Segment Open

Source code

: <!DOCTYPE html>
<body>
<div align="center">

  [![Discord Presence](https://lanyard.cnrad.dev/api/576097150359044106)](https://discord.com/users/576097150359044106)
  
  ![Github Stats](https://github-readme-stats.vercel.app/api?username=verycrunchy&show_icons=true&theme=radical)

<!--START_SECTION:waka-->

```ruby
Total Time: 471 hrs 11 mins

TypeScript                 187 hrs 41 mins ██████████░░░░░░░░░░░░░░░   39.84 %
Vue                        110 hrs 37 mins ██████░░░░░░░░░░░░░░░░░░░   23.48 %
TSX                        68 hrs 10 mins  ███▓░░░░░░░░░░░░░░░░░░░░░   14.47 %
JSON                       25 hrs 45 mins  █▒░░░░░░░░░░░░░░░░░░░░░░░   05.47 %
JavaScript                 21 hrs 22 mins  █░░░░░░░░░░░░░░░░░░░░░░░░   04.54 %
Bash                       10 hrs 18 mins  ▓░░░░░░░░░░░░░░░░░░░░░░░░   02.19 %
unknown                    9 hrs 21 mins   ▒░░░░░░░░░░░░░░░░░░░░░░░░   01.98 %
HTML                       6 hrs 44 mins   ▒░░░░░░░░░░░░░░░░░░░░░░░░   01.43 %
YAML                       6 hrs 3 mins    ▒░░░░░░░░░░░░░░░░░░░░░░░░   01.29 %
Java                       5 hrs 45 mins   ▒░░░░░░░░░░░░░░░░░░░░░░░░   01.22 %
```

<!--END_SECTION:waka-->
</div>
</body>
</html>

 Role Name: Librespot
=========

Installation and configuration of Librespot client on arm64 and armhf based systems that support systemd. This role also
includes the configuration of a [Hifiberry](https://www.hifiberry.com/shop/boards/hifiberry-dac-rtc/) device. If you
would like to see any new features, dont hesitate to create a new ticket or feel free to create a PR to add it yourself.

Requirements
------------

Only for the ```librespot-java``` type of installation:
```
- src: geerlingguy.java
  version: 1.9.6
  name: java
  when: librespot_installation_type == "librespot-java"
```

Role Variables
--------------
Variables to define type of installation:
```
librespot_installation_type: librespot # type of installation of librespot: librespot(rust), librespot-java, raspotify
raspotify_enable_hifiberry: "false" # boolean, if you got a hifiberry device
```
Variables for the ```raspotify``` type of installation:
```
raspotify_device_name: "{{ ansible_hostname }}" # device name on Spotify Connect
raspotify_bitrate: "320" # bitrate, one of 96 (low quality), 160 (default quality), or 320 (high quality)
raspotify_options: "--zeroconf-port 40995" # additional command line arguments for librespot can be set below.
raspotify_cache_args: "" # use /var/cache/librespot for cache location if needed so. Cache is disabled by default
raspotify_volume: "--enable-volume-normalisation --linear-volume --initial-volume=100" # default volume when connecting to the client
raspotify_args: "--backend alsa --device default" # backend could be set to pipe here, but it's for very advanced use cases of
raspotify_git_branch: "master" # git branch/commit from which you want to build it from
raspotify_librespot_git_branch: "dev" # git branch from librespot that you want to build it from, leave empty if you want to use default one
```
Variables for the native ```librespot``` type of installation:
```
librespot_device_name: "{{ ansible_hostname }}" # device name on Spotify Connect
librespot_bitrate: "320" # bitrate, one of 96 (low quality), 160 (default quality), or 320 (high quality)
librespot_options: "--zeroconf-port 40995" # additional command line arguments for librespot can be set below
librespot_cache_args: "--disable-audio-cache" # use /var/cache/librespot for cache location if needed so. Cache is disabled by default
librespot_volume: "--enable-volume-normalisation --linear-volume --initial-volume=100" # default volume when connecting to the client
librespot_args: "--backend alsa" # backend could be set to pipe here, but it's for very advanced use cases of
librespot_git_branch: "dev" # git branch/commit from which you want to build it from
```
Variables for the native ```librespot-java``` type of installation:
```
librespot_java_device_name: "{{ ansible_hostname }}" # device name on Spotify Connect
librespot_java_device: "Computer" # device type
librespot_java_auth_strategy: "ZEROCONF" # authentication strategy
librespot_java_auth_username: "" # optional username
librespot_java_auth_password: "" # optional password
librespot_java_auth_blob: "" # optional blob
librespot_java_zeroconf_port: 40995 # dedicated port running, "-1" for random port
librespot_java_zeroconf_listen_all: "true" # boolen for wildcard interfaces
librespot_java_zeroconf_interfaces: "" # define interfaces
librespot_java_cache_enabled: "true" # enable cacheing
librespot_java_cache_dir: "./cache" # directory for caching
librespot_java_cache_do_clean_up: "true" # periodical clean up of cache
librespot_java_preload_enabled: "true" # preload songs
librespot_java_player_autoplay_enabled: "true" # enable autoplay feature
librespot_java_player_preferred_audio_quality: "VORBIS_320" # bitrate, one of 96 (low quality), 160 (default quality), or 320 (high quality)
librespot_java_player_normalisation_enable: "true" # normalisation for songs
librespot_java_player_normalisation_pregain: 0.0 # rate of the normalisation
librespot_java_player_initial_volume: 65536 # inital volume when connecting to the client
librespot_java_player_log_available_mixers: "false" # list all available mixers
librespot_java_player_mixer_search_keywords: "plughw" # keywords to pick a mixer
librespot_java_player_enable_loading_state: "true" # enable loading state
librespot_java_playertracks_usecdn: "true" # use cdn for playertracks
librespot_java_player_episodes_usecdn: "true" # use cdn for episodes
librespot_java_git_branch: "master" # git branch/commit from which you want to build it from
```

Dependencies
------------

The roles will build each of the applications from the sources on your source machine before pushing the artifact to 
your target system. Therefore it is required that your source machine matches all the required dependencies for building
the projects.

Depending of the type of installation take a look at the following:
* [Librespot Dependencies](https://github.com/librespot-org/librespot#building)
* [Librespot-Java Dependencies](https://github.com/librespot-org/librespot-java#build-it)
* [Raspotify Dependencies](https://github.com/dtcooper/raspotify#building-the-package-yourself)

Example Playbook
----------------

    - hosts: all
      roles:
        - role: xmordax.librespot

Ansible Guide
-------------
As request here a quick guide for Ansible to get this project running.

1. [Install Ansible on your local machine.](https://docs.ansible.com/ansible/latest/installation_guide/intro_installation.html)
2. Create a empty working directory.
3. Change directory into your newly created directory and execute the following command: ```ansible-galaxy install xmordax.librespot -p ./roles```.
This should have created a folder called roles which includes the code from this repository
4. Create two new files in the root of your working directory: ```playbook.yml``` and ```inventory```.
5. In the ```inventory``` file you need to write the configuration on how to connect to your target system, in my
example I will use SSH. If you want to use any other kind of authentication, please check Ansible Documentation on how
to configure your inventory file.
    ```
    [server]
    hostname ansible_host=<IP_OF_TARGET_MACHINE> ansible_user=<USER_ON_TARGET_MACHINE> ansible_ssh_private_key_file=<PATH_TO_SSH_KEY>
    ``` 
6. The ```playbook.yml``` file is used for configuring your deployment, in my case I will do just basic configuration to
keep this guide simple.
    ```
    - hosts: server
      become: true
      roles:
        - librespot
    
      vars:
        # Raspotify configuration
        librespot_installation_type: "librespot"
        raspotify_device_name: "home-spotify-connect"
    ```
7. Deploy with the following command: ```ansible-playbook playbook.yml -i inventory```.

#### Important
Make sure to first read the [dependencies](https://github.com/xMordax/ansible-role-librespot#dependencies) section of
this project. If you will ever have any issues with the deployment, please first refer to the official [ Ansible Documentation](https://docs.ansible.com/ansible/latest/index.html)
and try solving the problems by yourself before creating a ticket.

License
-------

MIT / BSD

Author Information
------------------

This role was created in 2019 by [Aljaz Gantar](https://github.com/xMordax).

Segment Closed

- Exercise
Output every line of the data again, exactly.

- Solution below
Source code

: <!DOCTYPE html>
<body>
<div align="center">

  [![Discord Presence](https://lanyard.cnrad.dev/api/576097150359044106)](https://discord.com/users/576097150359044106)
  
  ![Github Stats](https://github-readme-stats.vercel.app/api?username=verycrunchy&show_icons=true&theme=radical)

<!--START_SECTION:waka-->

```ruby
Total Time: 471 hrs 11 mins

TypeScript                 187 hrs 41 mins ██████████░░░░░░░░░░░░░░░   39.84 %
Vue                        110 hrs 37 mins ██████░░░░░░░░░░░░░░░░░░░   23.48 %
TSX                        68 hrs 10 mins  ███▓░░░░░░░░░░░░░░░░░░░░░   14.47 %
JSON                       25 hrs 45 mins  █▒░░░░░░░░░░░░░░░░░░░░░░░   05.47 %
JavaScript                 21 hrs 22 mins  █░░░░░░░░░░░░░░░░░░░░░░░░   04.54 %
Bash                       10 hrs 18 mins  ▓░░░░░░░░░░░░░░░░░░░░░░░░   02.19 %
unknown                    9 hrs 21 mins   ▒░░░░░░░░░░░░░░░░░░░░░░░░   01.98 %
HTML                       6 hrs 44 mins   ▒░░░░░░░░░░░░░░░░░░░░░░░░   01.43 %
YAML                       6 hrs 3 mins    ▒░░░░░░░░░░░░░░░░░░░░░░░░   01.29 %
Java                       5 hrs 45 mins   ▒░░░░░░░░░░░░░░░░░░░░░░░░   01.22 %
```

<!--END_SECTION:waka-->
</div>
</body>
</html>

 Role Name: Librespot
=========

Installation and configuration of Librespot client on arm64 and armhf based systems that support systemd. This role also
includes the configuration of a [Hifiberry](https://www.hifiberry.com/shop/boards/hifiberry-dac-rtc/) device. If you
would like to see any new features, dont hesitate to create a new ticket or feel free to create a PR to add it yourself.

Requirements
------------

Only for the ```librespot-java``` type of installation:
```
- src: geerlingguy.java
  version: 1.9.6
  name: java
  when: librespot_installation_type == "librespot-java"
```

Role Variables
--------------
Variables to define type of installation:
```
librespot_installation_type: librespot # type of installation of librespot: librespot(rust), librespot-java, raspotify
raspotify_enable_hifiberry: "false" # boolean, if you got a hifiberry device
```
Variables for the ```raspotify``` type of installation:
```
raspotify_device_name: "{{ ansible_hostname }}" # device name on Spotify Connect
raspotify_bitrate: "320" # bitrate, one of 96 (low quality), 160 (default quality), or 320 (high quality)
raspotify_options: "--zeroconf-port 40995" # additional command line arguments for librespot can be set below.
raspotify_cache_args: "" # use /var/cache/librespot for cache location if needed so. Cache is disabled by default
raspotify_volume: "--enable-volume-normalisation --linear-volume --initial-volume=100" # default volume when connecting to the client
raspotify_args: "--backend alsa --device default" # backend could be set to pipe here, but it's for very advanced use cases of
raspotify_git_branch: "master" # git branch/commit from which you want to build it from
raspotify_librespot_git_branch: "dev" # git branch from librespot that you want to build it from, leave empty if you want to use default one
```
Variables for the native ```librespot``` type of installation:
```
librespot_device_name: "{{ ansible_hostname }}" # device name on Spotify Connect
librespot_bitrate: "320" # bitrate, one of 96 (low quality), 160 (default quality), or 320 (high quality)
librespot_options: "--zeroconf-port 40995" # additional command line arguments for librespot can be set below
librespot_cache_args: "--disable-audio-cache" # use /var/cache/librespot for cache location if needed so. Cache is disabled by default
librespot_volume: "--enable-volume-normalisation --linear-volume --initial-volume=100" # default volume when connecting to the client
librespot_args: "--backend alsa" # backend could be set to pipe here, but it's for very advanced use cases of
librespot_git_branch: "dev" # git branch/commit from which you want to build it from
```
Variables for the native ```librespot-java``` type of installation:
```
librespot_java_device_name: "{{ ansible_hostname }}" # device name on Spotify Connect
librespot_java_device: "Computer" # device type
librespot_java_auth_strategy: "ZEROCONF" # authentication strategy
librespot_java_auth_username: "" # optional username
librespot_java_auth_password: "" # optional password
librespot_java_auth_blob: "" # optional blob
librespot_java_zeroconf_port: 40995 # dedicated port running, "-1" for random port
librespot_java_zeroconf_listen_all: "true" # boolen for wildcard interfaces
librespot_java_zeroconf_interfaces: "" # define interfaces
librespot_java_cache_enabled: "true" # enable cacheing
librespot_java_cache_dir: "./cache" # directory for caching
librespot_java_cache_do_clean_up: "true" # periodical clean up of cache
librespot_java_preload_enabled: "true" # preload songs
librespot_java_player_autoplay_enabled: "true" # enable autoplay feature
librespot_java_player_preferred_audio_quality: "VORBIS_320" # bitrate, one of 96 (low quality), 160 (default quality), or 320 (high quality)
librespot_java_player_normalisation_enable: "true" # normalisation for songs
librespot_java_player_normalisation_pregain: 0.0 # rate of the normalisation
librespot_java_player_initial_volume: 65536 # inital volume when connecting to the client
librespot_java_player_log_available_mixers: "false" # list all available mixers
librespot_java_player_mixer_search_keywords: "plughw" # keywords to pick a mixer
librespot_java_player_enable_loading_state: "true" # enable loading state
librespot_java_playertracks_usecdn: "true" # use cdn for playertracks
librespot_java_player_episodes_usecdn: "true" # use cdn for episodes
librespot_java_git_branch: "master" # git branch/commit from which you want to build it from
```

Dependencies
------------

The roles will build each of the applications from the sources on your source machine before pushing the artifact to 
your target system. Therefore it is required that your source machine matches all the required dependencies for building
the projects.

Depending of the type of installation take a look at the following:
* [Librespot Dependencies](https://github.com/librespot-org/librespot#building)
* [Librespot-Java Dependencies](https://github.com/librespot-org/librespot-java#build-it)
* [Raspotify Dependencies](https://github.com/dtcooper/raspotify#building-the-package-yourself)

Example Playbook
----------------

    - hosts: all
      roles:
        - role: xmordax.librespot

Ansible Guide
-------------
As request here a quick guide for Ansible to get this project running.

1. [Install Ansible on your local machine.](https://docs.ansible.com/ansible/latest/installation_guide/intro_installation.html)
2. Create a empty working directory.
3. Change directory into your newly created directory and execute the following command: ```ansible-galaxy install xmordax.librespot -p ./roles```.
This should have created a folder called roles which includes the code from this repository
4. Create two new files in the root of your working directory: ```playbook.yml``` and ```inventory```.
5. In the ```inventory``` file you need to write the configuration on how to connect to your target system, in my
example I will use SSH. If you want to use any other kind of authentication, please check Ansible Documentation on how
to configure your inventory file.
    ```
    [server]
    hostname ansible_host=<IP_OF_TARGET_MACHINE> ansible_user=<USER_ON_TARGET_MACHINE> ansible_ssh_private_key_file=<PATH_TO_SSH_KEY>
    ``` 
6. The ```playbook.yml``` file is used for configuring your deployment, in my case I will do just basic configuration to
keep this guide simple.
    ```
    - hosts: server
      become: true
      roles:
        - librespot
    
      vars:
        # Raspotify configuration
        librespot_installation_type: "librespot"
        raspotify_device_name: "home-spotify-connect"
    ```
7. Deploy with the following command: ```ansible-playbook playbook.yml -i inventory```.

#### Important
Make sure to first read the [dependencies](https://github.com/xMordax/ansible-role-librespot#dependencies) section of
this project. If you will ever have any issues with the deployment, please first refer to the official [ Ansible Documentation](https://docs.ansible.com/ansible/latest/index.html)
and try solving the problems by yourself before creating a ticket.

License
-------

MIT / BSD

Author Information
------------------

This role was created in 2019 by [Aljaz Gantar](https://github.com/xMordax).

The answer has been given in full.